At the same time, we got the report card for our 4th grader. They get graded on a scale of 1-4, 4 being the highest. He received 4’s in Respect and Kindness. Struggle with writing? I can accept a 2 in writing if there is 3-4 in conduct. For our child with anxiety issues, he has shown his teacher that he’s respectful when she is talking. He has shown classmates his kindness. He has befriended a special needs girl and he goes out of his way to make her feel included. He makes her feel special. He sees her as a person. If we were at our old school, they would say that he’s showing his greatness.

My story isn’t to highlight my parenting skills. I’m harder on my kids than I should be sometimes. I’m also their biggest cheerleader. When they do stuff like this, it makes me think that they will do OK in life. They have they foundation to be good people. They are enough. It reminds me of a Lenten confirmation message… we talked about how God loves us regardless of our gold stars and straight A’s. I explained to the 8th grader that it’s like my love for him. I will always love him… regardless of his grades, how fast he runs or how many fish he catches – he’s my son and nothing could make me love him less. I may get mad or disappointed, but I will always love him. I explained that’s a lot like God’s love – but his is even bigger.

To God, we are always going to be enough. Our lives may deviate from his chosen path, but there is always time for us to get back on track with his plan. Those tests and trials will make us stronger. The people we meet on those detours have something to teach us. May your heart be open to following his journey for you. Peace be with you on your journey of enough. ❤

Peace, signs & perspective…

Sometimes, days go by like the movie “Groundhog Day.” Other times, you get repeated messages or signs over and over and over. Today was one of those days. Everything seemed to be sending messages of letting go, of releasing anxiety and of finding peace.

Maybe it’s because it is the start of a new month. Maybe it’s because today is the first day of Lent. Maybe it’s just because I’m paying attention. Sometimes I feel conceited for thinking that God takes the time to send signs to little old me. And then I realize that He sends signs to all of us. If we are too busy or aren’t listening, he keeps trying. The God of the universe tries to make sure we have what we need.

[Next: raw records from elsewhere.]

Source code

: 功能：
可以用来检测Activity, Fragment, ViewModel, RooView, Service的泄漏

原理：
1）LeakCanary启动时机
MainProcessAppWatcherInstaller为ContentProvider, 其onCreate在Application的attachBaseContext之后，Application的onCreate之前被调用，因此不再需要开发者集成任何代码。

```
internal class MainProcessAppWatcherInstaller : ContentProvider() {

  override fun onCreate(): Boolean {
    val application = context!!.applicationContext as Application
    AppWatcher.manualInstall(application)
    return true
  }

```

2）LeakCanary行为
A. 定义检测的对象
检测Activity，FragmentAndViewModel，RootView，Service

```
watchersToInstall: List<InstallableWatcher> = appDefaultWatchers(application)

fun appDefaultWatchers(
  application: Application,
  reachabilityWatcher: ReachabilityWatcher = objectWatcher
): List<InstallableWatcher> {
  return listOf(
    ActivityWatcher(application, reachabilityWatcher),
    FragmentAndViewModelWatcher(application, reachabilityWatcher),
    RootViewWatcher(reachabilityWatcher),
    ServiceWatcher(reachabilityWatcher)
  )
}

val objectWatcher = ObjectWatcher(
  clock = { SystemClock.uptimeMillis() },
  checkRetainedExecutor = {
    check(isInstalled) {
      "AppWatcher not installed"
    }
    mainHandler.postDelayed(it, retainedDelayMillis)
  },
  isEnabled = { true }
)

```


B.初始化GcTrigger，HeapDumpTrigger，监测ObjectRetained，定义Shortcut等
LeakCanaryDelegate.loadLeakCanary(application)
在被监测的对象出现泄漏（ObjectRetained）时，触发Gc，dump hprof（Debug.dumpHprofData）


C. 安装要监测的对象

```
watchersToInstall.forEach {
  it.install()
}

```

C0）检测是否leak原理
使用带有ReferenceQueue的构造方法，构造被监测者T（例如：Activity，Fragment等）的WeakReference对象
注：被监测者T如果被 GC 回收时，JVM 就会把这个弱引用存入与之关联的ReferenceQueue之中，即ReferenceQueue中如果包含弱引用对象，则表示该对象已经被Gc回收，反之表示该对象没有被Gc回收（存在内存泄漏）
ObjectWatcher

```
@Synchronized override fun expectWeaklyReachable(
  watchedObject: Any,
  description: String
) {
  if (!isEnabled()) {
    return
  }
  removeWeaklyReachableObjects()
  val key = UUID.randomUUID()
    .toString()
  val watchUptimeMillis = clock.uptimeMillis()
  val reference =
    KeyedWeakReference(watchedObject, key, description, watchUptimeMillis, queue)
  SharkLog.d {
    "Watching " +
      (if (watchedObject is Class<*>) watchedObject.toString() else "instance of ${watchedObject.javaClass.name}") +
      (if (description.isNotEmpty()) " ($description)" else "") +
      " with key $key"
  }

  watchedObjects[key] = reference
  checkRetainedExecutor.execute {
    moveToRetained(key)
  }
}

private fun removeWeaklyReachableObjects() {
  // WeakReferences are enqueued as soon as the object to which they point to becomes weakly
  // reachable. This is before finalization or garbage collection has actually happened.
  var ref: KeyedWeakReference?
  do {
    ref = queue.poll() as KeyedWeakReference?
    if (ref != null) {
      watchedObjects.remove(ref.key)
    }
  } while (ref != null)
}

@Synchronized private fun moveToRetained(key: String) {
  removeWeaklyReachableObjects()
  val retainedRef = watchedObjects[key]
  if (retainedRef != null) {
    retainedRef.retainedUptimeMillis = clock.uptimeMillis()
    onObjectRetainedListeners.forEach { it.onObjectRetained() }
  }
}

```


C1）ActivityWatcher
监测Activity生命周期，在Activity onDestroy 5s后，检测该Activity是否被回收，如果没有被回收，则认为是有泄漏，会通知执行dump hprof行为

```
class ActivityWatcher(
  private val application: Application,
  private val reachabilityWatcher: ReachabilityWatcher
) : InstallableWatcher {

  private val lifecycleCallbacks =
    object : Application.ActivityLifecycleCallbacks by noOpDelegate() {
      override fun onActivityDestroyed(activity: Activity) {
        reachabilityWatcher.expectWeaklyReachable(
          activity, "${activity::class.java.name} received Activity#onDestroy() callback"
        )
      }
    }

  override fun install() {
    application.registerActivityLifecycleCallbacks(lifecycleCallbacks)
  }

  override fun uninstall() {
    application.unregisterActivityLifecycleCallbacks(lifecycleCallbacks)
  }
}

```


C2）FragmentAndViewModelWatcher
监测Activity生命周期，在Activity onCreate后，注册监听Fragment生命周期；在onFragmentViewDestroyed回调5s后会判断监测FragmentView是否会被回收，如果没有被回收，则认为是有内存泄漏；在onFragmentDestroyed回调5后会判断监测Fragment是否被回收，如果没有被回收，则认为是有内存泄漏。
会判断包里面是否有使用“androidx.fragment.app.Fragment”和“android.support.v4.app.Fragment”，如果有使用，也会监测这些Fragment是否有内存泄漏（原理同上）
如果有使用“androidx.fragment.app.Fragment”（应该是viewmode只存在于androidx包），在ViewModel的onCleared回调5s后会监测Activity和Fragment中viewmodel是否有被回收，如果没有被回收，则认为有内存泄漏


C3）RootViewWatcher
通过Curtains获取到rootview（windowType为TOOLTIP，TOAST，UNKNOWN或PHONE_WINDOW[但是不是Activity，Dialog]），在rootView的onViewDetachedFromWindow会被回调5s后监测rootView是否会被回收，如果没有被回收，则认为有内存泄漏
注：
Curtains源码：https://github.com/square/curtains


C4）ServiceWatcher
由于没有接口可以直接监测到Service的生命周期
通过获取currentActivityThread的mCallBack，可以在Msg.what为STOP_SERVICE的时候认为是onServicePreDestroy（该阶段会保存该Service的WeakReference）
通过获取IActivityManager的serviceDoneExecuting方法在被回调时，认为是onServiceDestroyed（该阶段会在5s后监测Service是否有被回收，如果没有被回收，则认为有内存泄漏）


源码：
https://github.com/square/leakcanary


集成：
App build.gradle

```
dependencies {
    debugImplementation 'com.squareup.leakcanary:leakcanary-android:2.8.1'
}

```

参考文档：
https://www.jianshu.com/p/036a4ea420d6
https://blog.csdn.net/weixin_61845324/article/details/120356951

We closed on our houses this week – the sale of our old house and the purchase of a new home. It’s the start of a new chapter and a new adventure… Anxiety, letting go & finding peace. We went to Lent service tonight and were reminded that God finds us when we are lost. It talked about leaving home and Jesus venturing away from what was familiar and safe and going out into the wilderness. My 14 year old leaned over and said, “it’s kind of like they are talking about us.” There was an artist there who painted during the service. In less than an hour, he created a masterpiece. It was related to the Bible story about the man who stored up his weath, but for what? He was so proud of his earthly wealth but what good did that do when he was gone? A reminder that it’s not about “things.”

Then, our bedtime reading of “Jesus Calling for kids” by Sarah Young also talked about peace and anxiety. We should hand over what we need to God & thank him.

You, Lord, give true peace. You give peace to those who depend on you. You give peace to those who trust you. Isaiah 26:3

The perspective comes from those who have lost people close to them recently. Some died too soon, some unexpectedly, but all created a void. We cannot live on earth forever, but we aren’t always ready to leave. We heard a story tonight of a 43 year old man who died suddenly of a heart attack. 43. My age. Perspective.

So, here is my wish for you –  may you have peace or learn ask for it. May you see the signs that are being sent for you. May you understand that God’s timing isn’t the same as ours. May you have the perspective you need to appreciate the good in your life. Peace be with you on your journey of enough.